At the start Musashi is known as Shinmen Takezō, first seen as a survivor on the losing side of a battle, and bit of a tearaway at seventeen, yet already fearsomely talented with a sword. He may proudly proclaim to be a vagabond, but the truth is of the lifestyle imposed via a desire to avoid troops hunting for him. This combines what was originally released as Vagabond Vols 1, 2, and 3, and running 31 chapters together blurs the distinction of Inoue deliberately presenting a growing personality and very different leading man in each of the three individual volumes.
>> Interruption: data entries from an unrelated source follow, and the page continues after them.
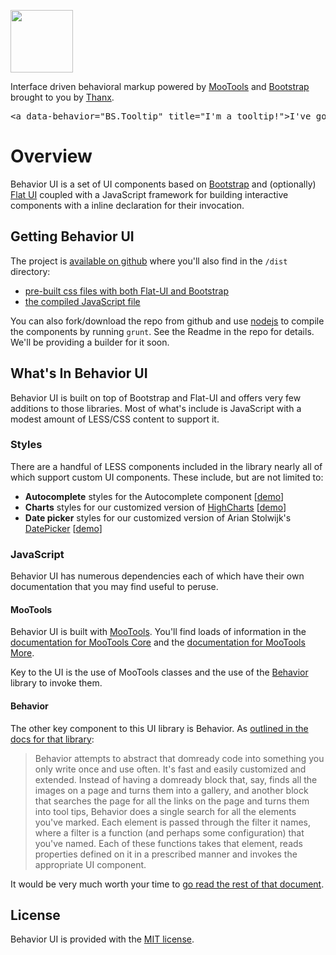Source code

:
<div class="jumbotron">
  <p><img src="<%= ActionController::Base.helpers.asset_path 'behavior-ui-logo.png' %>" width="100" height="100"></p>
  <p>Interface driven behavioral markup powered by <a href="http://mootools.net">MooTools</a> and <a href="http://getbootstrap.com">Bootstrap</a> brought to you by <a href="http://thanx.com">Thanx</a>.</p>
  <pre class="prettyprint" data-behavior="BS.Tooltip" title="I'm a tooltip!">&lt;a data-behavior="BS.Tooltip" title="I'm a tooltip!">I've got a tip!&lt;/a>      Go ahead, try it! Mouse over this code block!</pre>
</div>

# Overview

Behavior UI is a set of UI components based on [Bootstrap](http://getbootstrap.com/) and (optionally) [Flat UI](http://designmodo.github.io/Flat-UI/) coupled with a JavaScript framework for building interactive components with a inline declaration for their invocation.

## Getting Behavior UI

The project is [available on github](http://github.com/behavior-ui/behavior-ui) where  you'll also find in the `/dist` directory:

* [pre-built css files with both Flat-UI and Bootstrap](https://github.com/Behavior-UI/behavior-ui/tree/master/dist/css)
* [the compiled JavaScript file](https://raw.githubusercontent.com/Behavior-UI/behavior-ui/master/dist/js/behavior-ui.js)

You can also fork/download the repo from github and use [nodejs](http://nodejs.org/) to compile the components by running `grunt`. See the Readme in the repo for details. We'll be providing a builder for it soon.

## What's In Behavior UI

Behavior UI is built on top of Bootstrap and Flat-UI and offers very few additions to those libraries. Most of what's include is JavaScript with a modest amount of LESS/CSS content to support it.

### Styles

There are a handful of LESS components included in the library nearly all of which support custom UI components. These include, but are not limited to:

* **Autocomplete** styles for the Autocomplete component [[demo](<%= sandbox_dir_file_path('JavaScript', 'Forms', 'Behavior.Autocomplete') %>)]
* **Charts** styles for our customized version of [HighCharts](http://www.highcharts.com) [[demo](<%= sandbox_dir_file_path('JavaScript', 'Charts', 'Charts_-_Basic_usage') %>)]
* **Date picker** styles for our customized version of Arian Stolwijk's [DatePicker](https://github.com/arian/mootools-datepicker/) [[demo](<%= sandbox_dir_file_path('JavaScript', 'Forms', 'Behavior.DatePicker') %>)]

### JavaScript

Behavior UI has numerous dependencies each of which have their own documentation that you may find useful to peruse.

#### MooTools

Behavior UI is built with [MooTools](http://mootools.net). You'll find loads of information in the [documentation for MooTools Core](http://mootools.net/docs/core) and the [documentation for MooTools More](http://mootools.net/docs/more).

Key to the UI is the use of MooTools classes and the use of the [Behavior](http://github.com/anutron/behavior) library to invoke them.

#### Behavior

The other key component to this UI library is Behavior. As [outlined in the docs for that library](https://github.com/anutron/behavior/blob/master/README.md):

> Behavior attempts to abstract that domready code into something you only write once and use often. It's fast and easily customized and extended. Instead of having a domready block that, say, finds all the images on a page and turns them into a gallery, and another block that searches the page for all the links on the page and turns them into tool tips, Behavior does a single search for all the elements you've marked. Each element is passed through the filter it names, where a filter is a function (and perhaps some configuration) that you've named. Each of these functions takes that element, reads properties defined on it in a prescribed manner and invokes the appropriate UI component.

It would be very much worth your time to [go read the rest of that document](https://github.com/anutron/behavior/blob/master/README.md).

## License

Behavior UI is provided with the [MIT license](<%= sandbox_about_path('license') %>).
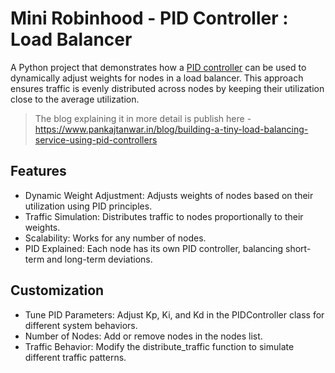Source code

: # Mini Robinhood - PID Controller : Load Balancer

A Python project that demonstrates how a [PID controller](https://en.wikipedia.org/wiki/Proportional%E2%80%93integral%E2%80%93derivative_controller) can be used to dynamically adjust weights for nodes in a load balancer. This approach ensures traffic is evenly distributed across nodes by keeping their utilization close to the average utilization. 

> The blog explaining it in more detail is publish here - 
https://www.pankajtanwar.in/blog/building-a-tiny-load-balancing-service-using-pid-controllers 

## Features

- Dynamic Weight Adjustment: Adjusts weights of nodes based on their utilization using PID principles.
- Traffic Simulation: Distributes traffic to nodes proportionally to their weights.
- Scalability: Works for any number of nodes.
- PID Explained: Each node has its own PID controller, balancing short-term and long-term deviations.

## Customization

- Tune PID Parameters: Adjust Kp, Ki, and Kd in the PIDController class for different system behaviors.
- Number of Nodes: Add or remove nodes in the nodes list.
- Traffic Behavior: Modify the distribute_traffic function to simulate different traffic patterns.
The key sequence is the middle portion in which Takezō’s potential is acknowledged by someone forcing him to confront his shortcomings and who eventually provides the Musashi name.
If Musashi’s progress is gradual, it takes no time at all for Inoue’s art to captivate. There’s no real weakness. His characters resonate, his pacing is immaculate, and his action scenes are well thought through and choreographed, which shouldn’t be a surprise considering his first success was a basketball series. Most impressive of all is his work rate in search of a pleasing page, or even panel. Decorative detail is included at almost every opportunity, and perhaps in reaction to so much work on a basketball series of necessity largely set in urban environments, he relishes the surroundings of nature. The importance of nature is underlined when Mushashi acknowledges the skill of his undesirable father before proclaiming “the mountains and everything in them have been my only other teachers”.
By what was originally presented as Vagabond Vol. 3, Inoue has jumped Musashi forward four years to arrive in Kyoto, confident in his own ability and wanting to improve by challenging the local sword school. It’s a prolonged exercise in tension, with small pauses between, and as such differs from the remainder and indicates a willingness on Inoue’s part to push the boundaries.
So far very enjoyable, but the potential is there for something magnificent.